------ Records supplied ------

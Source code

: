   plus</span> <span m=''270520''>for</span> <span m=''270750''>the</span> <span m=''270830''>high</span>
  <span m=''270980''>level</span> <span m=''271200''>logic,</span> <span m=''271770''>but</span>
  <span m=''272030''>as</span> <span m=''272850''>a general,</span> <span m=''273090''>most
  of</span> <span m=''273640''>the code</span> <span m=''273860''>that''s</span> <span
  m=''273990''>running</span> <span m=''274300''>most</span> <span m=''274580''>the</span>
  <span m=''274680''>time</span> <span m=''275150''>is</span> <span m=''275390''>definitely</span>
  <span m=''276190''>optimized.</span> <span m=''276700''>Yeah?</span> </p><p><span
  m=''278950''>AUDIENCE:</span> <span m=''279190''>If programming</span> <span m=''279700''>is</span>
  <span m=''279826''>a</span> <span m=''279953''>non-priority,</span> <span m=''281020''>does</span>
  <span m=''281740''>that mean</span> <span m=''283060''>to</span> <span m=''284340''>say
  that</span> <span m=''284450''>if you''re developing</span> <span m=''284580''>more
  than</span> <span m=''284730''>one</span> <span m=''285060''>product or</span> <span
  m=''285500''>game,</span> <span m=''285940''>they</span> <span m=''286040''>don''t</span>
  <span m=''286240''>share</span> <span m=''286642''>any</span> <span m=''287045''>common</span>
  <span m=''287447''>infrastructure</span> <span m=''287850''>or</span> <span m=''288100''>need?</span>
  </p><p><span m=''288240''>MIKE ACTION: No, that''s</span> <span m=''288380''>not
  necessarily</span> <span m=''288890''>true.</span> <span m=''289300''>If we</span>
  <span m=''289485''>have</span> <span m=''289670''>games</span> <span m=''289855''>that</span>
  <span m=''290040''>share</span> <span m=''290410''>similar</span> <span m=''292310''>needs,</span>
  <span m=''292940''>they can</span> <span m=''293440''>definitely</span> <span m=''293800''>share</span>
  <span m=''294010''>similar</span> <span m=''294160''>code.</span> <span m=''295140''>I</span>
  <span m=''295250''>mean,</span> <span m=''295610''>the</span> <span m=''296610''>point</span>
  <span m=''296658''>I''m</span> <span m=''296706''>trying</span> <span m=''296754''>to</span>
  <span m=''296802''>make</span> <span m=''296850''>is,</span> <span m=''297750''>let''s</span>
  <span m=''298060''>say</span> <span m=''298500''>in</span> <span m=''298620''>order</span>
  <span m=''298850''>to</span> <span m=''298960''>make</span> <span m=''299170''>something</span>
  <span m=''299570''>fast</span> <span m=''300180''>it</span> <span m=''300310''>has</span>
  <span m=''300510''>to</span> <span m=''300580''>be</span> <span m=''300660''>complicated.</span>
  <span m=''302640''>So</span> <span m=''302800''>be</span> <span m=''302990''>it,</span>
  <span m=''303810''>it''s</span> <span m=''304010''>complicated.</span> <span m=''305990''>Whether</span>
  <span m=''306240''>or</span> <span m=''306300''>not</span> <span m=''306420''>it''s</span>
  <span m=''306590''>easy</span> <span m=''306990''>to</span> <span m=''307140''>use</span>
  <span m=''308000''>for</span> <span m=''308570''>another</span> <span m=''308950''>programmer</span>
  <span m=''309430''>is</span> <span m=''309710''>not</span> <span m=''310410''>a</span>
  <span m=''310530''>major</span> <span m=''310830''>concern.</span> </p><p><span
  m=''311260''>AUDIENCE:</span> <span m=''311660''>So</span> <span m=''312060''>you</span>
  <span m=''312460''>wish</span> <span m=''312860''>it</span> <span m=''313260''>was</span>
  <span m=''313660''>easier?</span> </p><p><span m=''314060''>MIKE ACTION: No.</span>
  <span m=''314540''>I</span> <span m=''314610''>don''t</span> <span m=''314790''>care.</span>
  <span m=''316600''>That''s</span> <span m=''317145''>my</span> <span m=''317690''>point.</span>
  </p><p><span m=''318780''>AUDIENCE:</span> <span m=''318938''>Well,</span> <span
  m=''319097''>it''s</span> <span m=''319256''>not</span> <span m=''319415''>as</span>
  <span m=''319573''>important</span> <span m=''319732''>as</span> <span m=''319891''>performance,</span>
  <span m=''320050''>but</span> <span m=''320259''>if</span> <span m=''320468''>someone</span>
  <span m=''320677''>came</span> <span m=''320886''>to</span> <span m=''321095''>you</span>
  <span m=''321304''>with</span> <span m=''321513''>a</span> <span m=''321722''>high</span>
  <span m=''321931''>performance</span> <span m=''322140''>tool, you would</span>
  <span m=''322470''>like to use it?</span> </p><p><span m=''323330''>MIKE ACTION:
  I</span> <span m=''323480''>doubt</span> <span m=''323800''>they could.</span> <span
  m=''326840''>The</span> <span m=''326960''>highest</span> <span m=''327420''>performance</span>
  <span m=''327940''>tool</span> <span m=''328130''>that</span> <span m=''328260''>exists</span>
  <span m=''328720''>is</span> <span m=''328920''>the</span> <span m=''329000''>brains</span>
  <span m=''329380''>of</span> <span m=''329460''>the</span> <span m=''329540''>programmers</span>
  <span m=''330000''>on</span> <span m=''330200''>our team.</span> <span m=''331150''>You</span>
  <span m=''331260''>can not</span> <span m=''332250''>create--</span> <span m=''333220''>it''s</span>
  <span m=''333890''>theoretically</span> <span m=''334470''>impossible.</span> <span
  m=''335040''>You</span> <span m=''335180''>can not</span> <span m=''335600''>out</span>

------

## Action item
All lines of the records containing "point" should be shown.

## Solution to this task
  <span m=''295250''>mean,</span> <span m=''295610''>the</span> <span m=''296610''>point</span>
  <span m=''316600''>That''s</span> <span m=''317145''>my</span> <span m=''317690''>point.</span>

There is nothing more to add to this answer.